Please filter the data down to the lines that include the word "were" and copy them.

Source texts of formatted documents>
--------------------------------------------------

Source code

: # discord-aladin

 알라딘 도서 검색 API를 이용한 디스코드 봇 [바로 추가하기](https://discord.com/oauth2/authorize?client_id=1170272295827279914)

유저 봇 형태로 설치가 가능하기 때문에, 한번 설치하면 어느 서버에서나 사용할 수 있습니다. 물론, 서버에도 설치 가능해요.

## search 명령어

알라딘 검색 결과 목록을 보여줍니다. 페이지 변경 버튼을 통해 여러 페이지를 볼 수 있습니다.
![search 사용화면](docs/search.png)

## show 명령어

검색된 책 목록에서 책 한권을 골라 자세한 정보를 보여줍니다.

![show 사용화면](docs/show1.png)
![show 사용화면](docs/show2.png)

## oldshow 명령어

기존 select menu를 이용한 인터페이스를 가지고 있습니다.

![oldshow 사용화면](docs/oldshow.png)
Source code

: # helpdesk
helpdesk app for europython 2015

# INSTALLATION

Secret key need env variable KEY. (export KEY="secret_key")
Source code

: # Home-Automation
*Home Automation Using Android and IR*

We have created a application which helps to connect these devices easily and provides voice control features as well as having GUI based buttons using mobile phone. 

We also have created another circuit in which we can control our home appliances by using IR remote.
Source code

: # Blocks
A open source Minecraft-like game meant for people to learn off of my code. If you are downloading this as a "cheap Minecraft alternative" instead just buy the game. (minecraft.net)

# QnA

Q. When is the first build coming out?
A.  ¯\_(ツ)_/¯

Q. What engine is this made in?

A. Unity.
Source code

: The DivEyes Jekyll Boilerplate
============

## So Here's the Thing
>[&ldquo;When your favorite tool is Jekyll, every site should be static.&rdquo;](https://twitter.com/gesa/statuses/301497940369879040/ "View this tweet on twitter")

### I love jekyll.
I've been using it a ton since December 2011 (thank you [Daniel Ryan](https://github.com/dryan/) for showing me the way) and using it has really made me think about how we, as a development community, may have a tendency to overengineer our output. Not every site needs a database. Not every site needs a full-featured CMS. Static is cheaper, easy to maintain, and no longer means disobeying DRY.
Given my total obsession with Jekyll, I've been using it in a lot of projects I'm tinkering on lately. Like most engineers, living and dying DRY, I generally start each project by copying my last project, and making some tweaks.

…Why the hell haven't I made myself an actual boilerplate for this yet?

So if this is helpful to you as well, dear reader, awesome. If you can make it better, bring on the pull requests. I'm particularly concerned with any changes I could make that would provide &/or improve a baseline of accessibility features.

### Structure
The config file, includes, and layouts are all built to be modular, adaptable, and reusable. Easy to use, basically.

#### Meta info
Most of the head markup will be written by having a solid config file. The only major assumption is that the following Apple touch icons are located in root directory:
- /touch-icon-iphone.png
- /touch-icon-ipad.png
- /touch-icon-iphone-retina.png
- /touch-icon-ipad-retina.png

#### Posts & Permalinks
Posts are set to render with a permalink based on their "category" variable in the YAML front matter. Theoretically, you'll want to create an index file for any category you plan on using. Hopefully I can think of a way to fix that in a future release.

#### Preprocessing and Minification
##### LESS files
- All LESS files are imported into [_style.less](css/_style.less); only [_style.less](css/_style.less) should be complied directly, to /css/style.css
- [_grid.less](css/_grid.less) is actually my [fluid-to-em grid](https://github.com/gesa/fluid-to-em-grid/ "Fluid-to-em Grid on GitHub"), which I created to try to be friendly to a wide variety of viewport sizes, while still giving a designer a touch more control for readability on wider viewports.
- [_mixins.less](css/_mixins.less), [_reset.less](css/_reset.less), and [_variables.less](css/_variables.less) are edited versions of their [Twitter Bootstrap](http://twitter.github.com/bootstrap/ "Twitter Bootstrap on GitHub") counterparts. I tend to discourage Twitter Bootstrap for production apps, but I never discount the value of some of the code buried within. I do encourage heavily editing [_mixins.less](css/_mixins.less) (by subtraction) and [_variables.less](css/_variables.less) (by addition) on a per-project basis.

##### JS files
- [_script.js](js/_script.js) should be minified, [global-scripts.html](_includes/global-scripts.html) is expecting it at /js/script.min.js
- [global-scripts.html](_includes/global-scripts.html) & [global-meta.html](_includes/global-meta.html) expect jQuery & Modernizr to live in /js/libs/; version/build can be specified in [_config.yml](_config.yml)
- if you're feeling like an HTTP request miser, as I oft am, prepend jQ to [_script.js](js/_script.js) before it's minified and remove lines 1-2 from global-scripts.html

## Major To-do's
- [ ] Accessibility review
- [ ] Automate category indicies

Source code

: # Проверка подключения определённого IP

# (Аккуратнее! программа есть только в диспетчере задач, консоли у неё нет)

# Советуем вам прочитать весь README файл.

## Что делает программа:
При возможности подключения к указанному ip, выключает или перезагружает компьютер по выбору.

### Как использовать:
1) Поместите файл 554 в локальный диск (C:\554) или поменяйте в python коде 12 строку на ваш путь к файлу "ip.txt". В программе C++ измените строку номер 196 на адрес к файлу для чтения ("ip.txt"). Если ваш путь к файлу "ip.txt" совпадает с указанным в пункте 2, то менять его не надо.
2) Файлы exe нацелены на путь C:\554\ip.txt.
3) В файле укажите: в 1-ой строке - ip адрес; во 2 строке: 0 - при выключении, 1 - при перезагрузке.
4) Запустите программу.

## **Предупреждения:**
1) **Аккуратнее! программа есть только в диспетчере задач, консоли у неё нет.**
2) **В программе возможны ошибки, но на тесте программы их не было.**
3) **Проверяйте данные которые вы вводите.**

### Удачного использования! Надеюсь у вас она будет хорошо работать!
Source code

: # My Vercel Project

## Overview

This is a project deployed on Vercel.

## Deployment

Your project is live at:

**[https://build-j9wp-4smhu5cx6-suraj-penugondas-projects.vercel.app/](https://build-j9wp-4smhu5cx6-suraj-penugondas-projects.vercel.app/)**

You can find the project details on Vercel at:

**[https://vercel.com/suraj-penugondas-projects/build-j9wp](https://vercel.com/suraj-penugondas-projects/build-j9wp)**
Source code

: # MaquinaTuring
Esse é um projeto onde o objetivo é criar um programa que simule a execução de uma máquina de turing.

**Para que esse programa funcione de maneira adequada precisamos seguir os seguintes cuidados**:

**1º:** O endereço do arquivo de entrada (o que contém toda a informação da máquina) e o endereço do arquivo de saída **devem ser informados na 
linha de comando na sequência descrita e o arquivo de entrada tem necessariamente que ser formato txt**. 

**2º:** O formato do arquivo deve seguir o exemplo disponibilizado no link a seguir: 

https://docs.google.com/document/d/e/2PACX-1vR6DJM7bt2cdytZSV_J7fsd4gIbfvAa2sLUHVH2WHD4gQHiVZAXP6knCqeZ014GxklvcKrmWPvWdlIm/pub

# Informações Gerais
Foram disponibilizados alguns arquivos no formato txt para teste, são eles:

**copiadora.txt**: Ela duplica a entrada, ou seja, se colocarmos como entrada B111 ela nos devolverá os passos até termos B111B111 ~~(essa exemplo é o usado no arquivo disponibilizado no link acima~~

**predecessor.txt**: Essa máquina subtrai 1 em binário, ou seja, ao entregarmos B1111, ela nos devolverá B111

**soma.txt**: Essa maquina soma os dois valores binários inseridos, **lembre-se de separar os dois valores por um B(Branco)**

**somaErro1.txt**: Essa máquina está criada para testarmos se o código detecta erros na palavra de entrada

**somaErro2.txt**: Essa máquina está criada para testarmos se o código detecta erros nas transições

--------------------------------------------------

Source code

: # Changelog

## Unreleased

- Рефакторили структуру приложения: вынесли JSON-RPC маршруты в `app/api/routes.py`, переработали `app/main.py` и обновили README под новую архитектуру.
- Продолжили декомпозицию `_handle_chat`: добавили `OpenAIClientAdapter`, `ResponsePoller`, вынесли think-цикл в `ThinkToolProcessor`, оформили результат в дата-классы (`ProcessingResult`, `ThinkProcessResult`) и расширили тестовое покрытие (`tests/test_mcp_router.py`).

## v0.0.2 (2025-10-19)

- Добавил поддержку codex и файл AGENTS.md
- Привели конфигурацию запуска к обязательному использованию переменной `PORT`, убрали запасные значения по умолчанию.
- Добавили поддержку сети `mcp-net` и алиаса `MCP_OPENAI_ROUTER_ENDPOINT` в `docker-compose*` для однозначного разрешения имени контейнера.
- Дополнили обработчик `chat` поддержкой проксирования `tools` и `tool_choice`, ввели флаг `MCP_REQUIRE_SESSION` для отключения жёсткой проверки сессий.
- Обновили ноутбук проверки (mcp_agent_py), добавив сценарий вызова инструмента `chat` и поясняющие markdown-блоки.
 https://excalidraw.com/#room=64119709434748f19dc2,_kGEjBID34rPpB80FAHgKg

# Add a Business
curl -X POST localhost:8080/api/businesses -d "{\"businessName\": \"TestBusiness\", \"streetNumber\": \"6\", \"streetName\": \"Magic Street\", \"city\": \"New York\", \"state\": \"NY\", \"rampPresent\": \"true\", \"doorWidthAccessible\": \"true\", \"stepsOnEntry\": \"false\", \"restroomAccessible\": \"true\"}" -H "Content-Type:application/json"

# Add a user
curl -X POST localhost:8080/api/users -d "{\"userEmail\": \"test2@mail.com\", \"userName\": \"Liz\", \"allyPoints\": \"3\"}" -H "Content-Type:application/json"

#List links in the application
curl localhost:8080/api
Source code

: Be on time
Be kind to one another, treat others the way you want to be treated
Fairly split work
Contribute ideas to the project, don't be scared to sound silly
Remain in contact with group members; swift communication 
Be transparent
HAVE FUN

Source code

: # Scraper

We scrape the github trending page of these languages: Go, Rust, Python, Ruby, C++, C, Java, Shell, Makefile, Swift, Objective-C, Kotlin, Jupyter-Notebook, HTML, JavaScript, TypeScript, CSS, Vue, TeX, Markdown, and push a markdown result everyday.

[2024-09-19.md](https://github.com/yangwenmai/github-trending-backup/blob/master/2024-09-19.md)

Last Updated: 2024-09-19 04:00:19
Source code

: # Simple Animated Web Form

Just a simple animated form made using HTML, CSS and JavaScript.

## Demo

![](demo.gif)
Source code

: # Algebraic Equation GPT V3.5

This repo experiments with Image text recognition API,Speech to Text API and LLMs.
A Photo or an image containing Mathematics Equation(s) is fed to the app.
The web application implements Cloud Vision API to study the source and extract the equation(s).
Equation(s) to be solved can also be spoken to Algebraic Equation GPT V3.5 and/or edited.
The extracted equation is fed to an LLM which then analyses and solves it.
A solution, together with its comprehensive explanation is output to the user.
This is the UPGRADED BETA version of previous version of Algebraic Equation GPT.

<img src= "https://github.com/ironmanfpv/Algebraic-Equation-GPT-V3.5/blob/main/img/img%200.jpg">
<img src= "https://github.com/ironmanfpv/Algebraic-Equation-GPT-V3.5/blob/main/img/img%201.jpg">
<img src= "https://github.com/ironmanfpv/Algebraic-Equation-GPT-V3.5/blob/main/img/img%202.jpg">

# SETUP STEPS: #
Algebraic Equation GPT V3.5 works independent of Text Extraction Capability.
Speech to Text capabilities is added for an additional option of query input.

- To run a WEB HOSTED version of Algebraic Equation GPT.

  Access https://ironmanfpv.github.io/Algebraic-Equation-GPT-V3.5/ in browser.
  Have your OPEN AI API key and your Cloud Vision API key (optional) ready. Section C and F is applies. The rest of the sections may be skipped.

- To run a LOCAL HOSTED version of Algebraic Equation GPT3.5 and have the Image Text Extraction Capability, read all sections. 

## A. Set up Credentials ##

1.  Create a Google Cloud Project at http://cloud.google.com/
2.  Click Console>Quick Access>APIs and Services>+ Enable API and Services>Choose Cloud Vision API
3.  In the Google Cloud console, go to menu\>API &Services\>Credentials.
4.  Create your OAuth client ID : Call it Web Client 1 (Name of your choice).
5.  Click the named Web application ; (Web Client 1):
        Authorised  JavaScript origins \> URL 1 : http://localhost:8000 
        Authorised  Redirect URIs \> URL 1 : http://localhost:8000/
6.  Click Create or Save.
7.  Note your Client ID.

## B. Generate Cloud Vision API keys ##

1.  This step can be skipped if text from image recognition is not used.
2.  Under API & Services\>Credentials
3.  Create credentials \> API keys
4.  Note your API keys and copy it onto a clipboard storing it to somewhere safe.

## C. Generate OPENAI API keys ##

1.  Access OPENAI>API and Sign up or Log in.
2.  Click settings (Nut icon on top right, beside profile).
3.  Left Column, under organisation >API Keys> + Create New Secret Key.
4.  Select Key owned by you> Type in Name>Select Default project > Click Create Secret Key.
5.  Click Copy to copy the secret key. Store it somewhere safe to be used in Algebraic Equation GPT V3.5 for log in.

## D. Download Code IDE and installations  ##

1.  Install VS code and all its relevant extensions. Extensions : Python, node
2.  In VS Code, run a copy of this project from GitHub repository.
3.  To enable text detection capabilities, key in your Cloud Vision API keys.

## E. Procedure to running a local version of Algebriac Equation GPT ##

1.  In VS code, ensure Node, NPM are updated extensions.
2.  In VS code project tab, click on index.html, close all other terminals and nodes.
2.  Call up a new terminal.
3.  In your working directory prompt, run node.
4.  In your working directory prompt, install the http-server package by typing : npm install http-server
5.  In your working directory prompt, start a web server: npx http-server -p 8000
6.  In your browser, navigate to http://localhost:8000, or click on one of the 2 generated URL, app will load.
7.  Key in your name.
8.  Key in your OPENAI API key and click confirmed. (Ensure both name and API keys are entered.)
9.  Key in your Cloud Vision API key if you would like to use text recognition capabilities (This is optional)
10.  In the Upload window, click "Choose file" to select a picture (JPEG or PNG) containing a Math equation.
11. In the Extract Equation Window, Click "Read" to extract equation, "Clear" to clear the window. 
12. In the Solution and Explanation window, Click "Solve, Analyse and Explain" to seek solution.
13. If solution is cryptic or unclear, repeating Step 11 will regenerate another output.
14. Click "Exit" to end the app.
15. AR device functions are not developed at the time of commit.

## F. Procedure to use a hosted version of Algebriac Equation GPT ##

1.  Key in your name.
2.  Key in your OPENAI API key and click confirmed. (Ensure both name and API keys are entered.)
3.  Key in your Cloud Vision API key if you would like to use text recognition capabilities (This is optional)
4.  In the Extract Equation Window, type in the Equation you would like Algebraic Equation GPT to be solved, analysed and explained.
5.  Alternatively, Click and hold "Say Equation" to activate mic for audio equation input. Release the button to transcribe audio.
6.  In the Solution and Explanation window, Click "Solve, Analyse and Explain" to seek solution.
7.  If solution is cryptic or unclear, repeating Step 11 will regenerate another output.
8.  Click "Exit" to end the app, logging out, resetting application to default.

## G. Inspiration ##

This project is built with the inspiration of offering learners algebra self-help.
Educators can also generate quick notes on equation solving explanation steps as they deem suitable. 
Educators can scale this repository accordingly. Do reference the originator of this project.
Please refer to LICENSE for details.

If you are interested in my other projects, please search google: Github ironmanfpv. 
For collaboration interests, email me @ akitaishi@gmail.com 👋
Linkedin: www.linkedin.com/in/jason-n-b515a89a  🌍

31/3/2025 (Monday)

--------------------------------------------------

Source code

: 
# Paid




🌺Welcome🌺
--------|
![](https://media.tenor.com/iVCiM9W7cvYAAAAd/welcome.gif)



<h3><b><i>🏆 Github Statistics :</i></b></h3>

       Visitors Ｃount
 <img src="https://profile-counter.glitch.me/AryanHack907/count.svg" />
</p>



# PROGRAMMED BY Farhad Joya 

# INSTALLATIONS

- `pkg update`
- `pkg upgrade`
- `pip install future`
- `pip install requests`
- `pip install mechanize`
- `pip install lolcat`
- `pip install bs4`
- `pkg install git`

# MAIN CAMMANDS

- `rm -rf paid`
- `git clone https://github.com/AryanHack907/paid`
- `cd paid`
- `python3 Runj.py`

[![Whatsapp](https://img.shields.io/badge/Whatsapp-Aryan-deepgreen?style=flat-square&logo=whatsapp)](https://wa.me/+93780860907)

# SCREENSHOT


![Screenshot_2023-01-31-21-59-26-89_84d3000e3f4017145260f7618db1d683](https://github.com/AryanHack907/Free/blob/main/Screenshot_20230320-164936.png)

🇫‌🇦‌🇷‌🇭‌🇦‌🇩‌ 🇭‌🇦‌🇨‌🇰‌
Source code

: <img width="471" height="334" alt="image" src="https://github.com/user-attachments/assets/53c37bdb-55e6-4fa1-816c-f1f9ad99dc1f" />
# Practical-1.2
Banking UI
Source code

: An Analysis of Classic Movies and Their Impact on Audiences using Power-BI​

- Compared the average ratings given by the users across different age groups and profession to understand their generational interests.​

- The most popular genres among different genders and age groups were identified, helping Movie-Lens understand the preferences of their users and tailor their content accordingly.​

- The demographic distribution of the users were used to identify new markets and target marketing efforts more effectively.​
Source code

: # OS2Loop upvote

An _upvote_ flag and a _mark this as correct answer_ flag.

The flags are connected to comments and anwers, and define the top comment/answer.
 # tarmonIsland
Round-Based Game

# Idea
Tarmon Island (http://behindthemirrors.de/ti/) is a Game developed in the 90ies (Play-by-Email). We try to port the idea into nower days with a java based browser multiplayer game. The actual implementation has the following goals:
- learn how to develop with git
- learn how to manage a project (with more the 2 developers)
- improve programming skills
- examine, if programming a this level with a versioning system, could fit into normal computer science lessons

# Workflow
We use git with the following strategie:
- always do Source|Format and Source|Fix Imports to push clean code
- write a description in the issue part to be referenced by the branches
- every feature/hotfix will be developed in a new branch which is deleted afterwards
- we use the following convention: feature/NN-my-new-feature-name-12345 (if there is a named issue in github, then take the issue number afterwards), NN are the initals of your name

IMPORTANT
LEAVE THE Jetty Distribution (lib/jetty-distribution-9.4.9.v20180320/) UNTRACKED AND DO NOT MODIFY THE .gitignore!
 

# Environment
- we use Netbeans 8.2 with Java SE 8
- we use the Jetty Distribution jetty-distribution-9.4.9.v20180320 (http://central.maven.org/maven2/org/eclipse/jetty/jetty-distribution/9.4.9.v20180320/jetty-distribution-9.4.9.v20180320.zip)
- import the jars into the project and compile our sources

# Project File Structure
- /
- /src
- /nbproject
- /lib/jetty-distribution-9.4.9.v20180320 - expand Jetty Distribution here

--------------------------------------------------

Solution for this exercise>
- The most popular genres among different genders and age groups were identified, helping Movie-Lens understand the preferences of their users and tailor their content accordingly.​
- The demographic distribution of the users were used to identify new markets and target marketing efforts more effectively.​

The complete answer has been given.